● **Goal of the exercise**:
With every picture left out, restate the listing below exactly as written.

● **Data to process**:
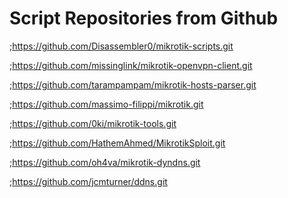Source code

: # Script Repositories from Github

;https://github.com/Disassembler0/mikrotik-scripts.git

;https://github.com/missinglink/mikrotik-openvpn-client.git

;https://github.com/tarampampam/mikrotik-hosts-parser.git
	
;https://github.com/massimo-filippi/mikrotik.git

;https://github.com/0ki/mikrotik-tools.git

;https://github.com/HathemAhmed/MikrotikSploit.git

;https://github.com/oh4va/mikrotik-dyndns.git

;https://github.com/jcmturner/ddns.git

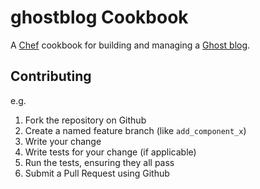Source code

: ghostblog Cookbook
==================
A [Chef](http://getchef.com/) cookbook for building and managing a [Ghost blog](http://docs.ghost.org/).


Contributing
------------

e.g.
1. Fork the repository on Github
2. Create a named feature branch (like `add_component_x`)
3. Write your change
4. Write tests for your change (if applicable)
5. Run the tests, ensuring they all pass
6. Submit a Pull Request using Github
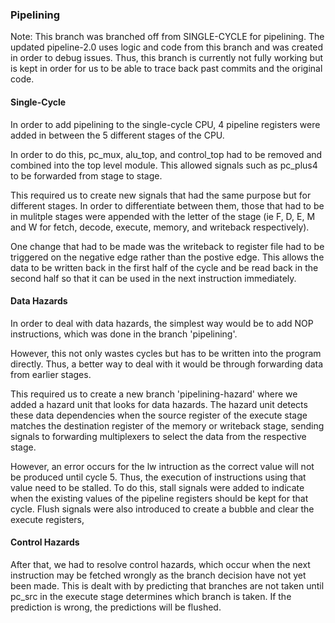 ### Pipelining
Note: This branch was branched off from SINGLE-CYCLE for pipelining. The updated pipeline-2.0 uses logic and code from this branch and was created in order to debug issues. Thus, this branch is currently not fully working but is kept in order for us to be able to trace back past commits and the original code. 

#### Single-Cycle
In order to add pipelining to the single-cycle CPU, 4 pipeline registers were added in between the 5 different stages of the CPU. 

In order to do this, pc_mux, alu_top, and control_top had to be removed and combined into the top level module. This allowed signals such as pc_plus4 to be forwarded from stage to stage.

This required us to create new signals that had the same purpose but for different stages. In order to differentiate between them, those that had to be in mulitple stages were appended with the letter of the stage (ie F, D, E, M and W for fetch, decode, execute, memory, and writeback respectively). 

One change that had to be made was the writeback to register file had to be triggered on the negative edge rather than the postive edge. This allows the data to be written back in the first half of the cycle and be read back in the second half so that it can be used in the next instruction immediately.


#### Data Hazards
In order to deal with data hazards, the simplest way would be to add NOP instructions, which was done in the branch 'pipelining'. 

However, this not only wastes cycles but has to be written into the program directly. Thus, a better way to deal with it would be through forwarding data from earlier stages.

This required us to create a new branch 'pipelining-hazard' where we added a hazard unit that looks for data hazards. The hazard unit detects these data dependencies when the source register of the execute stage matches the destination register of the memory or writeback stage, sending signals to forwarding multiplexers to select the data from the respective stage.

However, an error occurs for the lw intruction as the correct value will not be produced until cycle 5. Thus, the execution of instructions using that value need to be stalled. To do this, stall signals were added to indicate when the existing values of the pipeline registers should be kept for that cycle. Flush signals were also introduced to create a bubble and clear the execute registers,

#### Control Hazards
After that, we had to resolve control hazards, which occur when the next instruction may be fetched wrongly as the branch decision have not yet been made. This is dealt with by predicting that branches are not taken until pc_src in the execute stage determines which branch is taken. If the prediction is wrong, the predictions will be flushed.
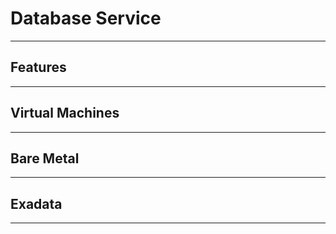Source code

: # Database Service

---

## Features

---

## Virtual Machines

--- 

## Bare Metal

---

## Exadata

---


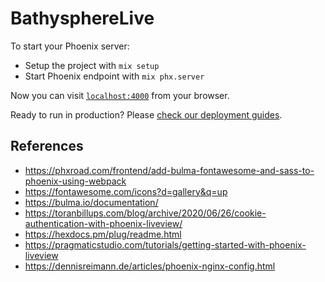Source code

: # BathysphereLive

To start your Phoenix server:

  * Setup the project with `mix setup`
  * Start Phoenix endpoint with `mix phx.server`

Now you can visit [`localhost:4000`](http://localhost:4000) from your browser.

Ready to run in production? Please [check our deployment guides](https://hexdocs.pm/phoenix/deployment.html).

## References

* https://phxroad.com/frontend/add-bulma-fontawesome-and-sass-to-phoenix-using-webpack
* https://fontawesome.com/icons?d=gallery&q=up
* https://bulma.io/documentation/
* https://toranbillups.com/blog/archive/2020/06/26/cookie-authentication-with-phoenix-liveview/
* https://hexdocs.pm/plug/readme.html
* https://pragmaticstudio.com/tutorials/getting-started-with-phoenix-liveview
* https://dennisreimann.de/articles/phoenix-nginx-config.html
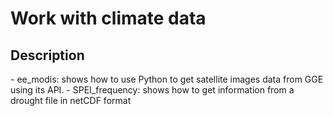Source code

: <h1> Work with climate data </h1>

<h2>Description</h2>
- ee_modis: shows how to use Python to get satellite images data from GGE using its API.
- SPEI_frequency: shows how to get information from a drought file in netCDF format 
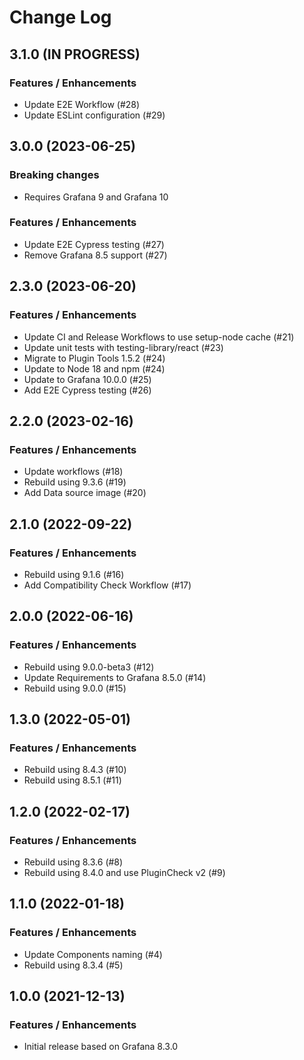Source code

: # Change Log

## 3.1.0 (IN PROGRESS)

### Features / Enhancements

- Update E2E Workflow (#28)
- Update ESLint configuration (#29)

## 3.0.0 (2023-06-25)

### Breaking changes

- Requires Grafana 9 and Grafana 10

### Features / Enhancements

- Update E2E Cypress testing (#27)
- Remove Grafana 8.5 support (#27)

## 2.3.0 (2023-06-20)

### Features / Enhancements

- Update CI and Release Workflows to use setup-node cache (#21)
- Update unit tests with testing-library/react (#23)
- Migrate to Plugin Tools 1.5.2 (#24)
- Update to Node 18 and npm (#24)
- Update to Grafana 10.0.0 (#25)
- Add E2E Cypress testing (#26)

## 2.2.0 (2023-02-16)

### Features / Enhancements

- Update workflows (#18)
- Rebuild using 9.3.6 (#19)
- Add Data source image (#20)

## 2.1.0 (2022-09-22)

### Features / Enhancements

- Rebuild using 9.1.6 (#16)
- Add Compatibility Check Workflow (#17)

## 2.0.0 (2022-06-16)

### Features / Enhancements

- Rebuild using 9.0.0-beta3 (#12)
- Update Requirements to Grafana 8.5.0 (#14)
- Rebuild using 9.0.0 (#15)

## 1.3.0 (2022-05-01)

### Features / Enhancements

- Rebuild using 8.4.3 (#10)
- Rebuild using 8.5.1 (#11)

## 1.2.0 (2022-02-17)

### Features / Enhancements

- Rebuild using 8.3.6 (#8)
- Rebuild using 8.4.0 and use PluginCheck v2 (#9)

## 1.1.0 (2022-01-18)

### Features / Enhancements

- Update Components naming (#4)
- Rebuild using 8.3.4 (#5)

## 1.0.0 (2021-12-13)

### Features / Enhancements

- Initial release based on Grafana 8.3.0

● **Reply**:
Source code

: # Script Repositories from Github

;https://github.com/Disassembler0/mikrotik-scripts.git

;https://github.com/missinglink/mikrotik-openvpn-client.git

;https://github.com/tarampampam/mikrotik-hosts-parser.git
	
;https://github.com/massimo-filippi/mikrotik.git

;https://github.com/0ki/mikrotik-tools.git

;https://github.com/HathemAhmed/MikrotikSploit.git

;https://github.com/oh4va/mikrotik-dyndns.git

;https://github.com/jcmturner/ddns.git

Source code

: ghostblog Cookbook
==================
A [Chef](http://getchef.com/) cookbook for building and managing a [Ghost blog](http://docs.ghost.org/).


Contributing
------------

e.g.
1. Fork the repository on Github
2. Create a named feature branch (like `add_component_x`)
3. Write your change
4. Write tests for your change (if applicable)
5. Run the tests, ensuring they all pass
6. Submit a Pull Request using Github
 ### Pipelining
Note: This branch was branched off from SINGLE-CYCLE for pipelining. The updated pipeline-2.0 uses logic and code from this branch and was created in order to debug issues. Thus, this branch is currently not fully working but is kept in order for us to be able to trace back past commits and the original code. 

#### Single-Cycle
In order to add pipelining to the single-cycle CPU, 4 pipeline registers were added in between the 5 different stages of the CPU. 

In order to do this, pc_mux, alu_top, and control_top had to be removed and combined into the top level module. This allowed signals such as pc_plus4 to be forwarded from stage to stage.

This required us to create new signals that had the same purpose but for different stages. In order to differentiate between them, those that had to be in mulitple stages were appended with the letter of the stage (ie F, D, E, M and W for fetch, decode, execute, memory, and writeback respectively). 

One change that had to be made was the writeback to register file had to be triggered on the negative edge rather than the postive edge. This allows the data to be written back in the first half of the cycle and be read back in the second half so that it can be used in the next instruction immediately.


#### Data Hazards
In order to deal with data hazards, the simplest way would be to add NOP instructions, which was done in the branch 'pipelining'. 

However, this not only wastes cycles but has to be written into the program directly. Thus, a better way to deal with it would be through forwarding data from earlier stages.

This required us to create a new branch 'pipelining-hazard' where we added a hazard unit that looks for data hazards. The hazard unit detects these data dependencies when the source register of the execute stage matches the destination register of the memory or writeback stage, sending signals to forwarding multiplexers to select the data from the respective stage.

However, an error occurs for the lw intruction as the correct value will not be produced until cycle 5. Thus, the execution of instructions using that value need to be stalled. To do this, stall signals were added to indicate when the existing values of the pipeline registers should be kept for that cycle. Flush signals were also introduced to create a bubble and clear the execute registers,

#### Control Hazards
After that, we had to resolve control hazards, which occur when the next instruction may be fetched wrongly as the branch decision have not yet been made. This is dealt with by predicting that branches are not taken until pc_src in the execute stage determines which branch is taken. If the prediction is wrong, the predictions will be flushed.
Source code

: # Database Service

---

## Features

---

## Virtual Machines

--- 

## Bare Metal

---

## Exadata

---


Source code

: # BathysphereLive

To start your Phoenix server:

  * Setup the project with `mix setup`
  * Start Phoenix endpoint with `mix phx.server`

Now you can visit [`localhost:4000`](http://localhost:4000) from your browser.

Ready to run in production? Please [check our deployment guides](https://hexdocs.pm/phoenix/deployment.html).

## References

* https://phxroad.com/frontend/add-bulma-fontawesome-and-sass-to-phoenix-using-webpack
* https://fontawesome.com/icons?d=gallery&q=up
* https://bulma.io/documentation/
* https://toranbillups.com/blog/archive/2020/06/26/cookie-authentication-with-phoenix-liveview/
* https://hexdocs.pm/plug/readme.html
* https://pragmaticstudio.com/tutorials/getting-started-with-phoenix-liveview
* https://dennisreimann.de/articles/phoenix-nginx-config.html
Source code

: <h1> Work with climate data </h1>

<h2>Description</h2>
- ee_modis: shows how to use Python to get satellite images data from GGE using its API.
- SPEI_frequency: shows how to get information from a drought file in netCDF format 
Source code

: # Change Log

## 3.1.0 (IN PROGRESS)

### Features / Enhancements

- Update E2E Workflow (#28)
- Update ESLint configuration (#29)

## 3.0.0 (2023-06-25)

### Breaking changes

- Requires Grafana 9 and Grafana 10

### Features / Enhancements

- Update E2E Cypress testing (#27)
- Remove Grafana 8.5 support (#27)

## 2.3.0 (2023-06-20)

### Features / Enhancements

- Update CI and Release Workflows to use setup-node cache (#21)
- Update unit tests with testing-library/react (#23)
- Migrate to Plugin Tools 1.5.2 (#24)
- Update to Node 18 and npm (#24)
- Update to Grafana 10.0.0 (#25)
- Add E2E Cypress testing (#26)

## 2.2.0 (2023-02-16)

### Features / Enhancements

- Update workflows (#18)
- Rebuild using 9.3.6 (#19)
- Add Data source image (#20)

## 2.1.0 (2022-09-22)

### Features / Enhancements

- Rebuild using 9.1.6 (#16)
- Add Compatibility Check Workflow (#17)

## 2.0.0 (2022-06-16)

### Features / Enhancements

- Rebuild using 9.0.0-beta3 (#12)
- Update Requirements to Grafana 8.5.0 (#14)
- Rebuild using 9.0.0 (#15)

## 1.3.0 (2022-05-01)

### Features / Enhancements

- Rebuild using 8.4.3 (#10)
- Rebuild using 8.5.1 (#11)

## 1.2.0 (2022-02-17)

### Features / Enhancements

- Rebuild using 8.3.6 (#8)
- Rebuild using 8.4.0 and use PluginCheck v2 (#9)

## 1.1.0 (2022-01-18)

### Features / Enhancements

- Update Components naming (#4)
- Rebuild using 8.3.4 (#5)

## 1.0.0 (2021-12-13)

### Features / Enhancements

- Initial release based on Grafana 8.3.0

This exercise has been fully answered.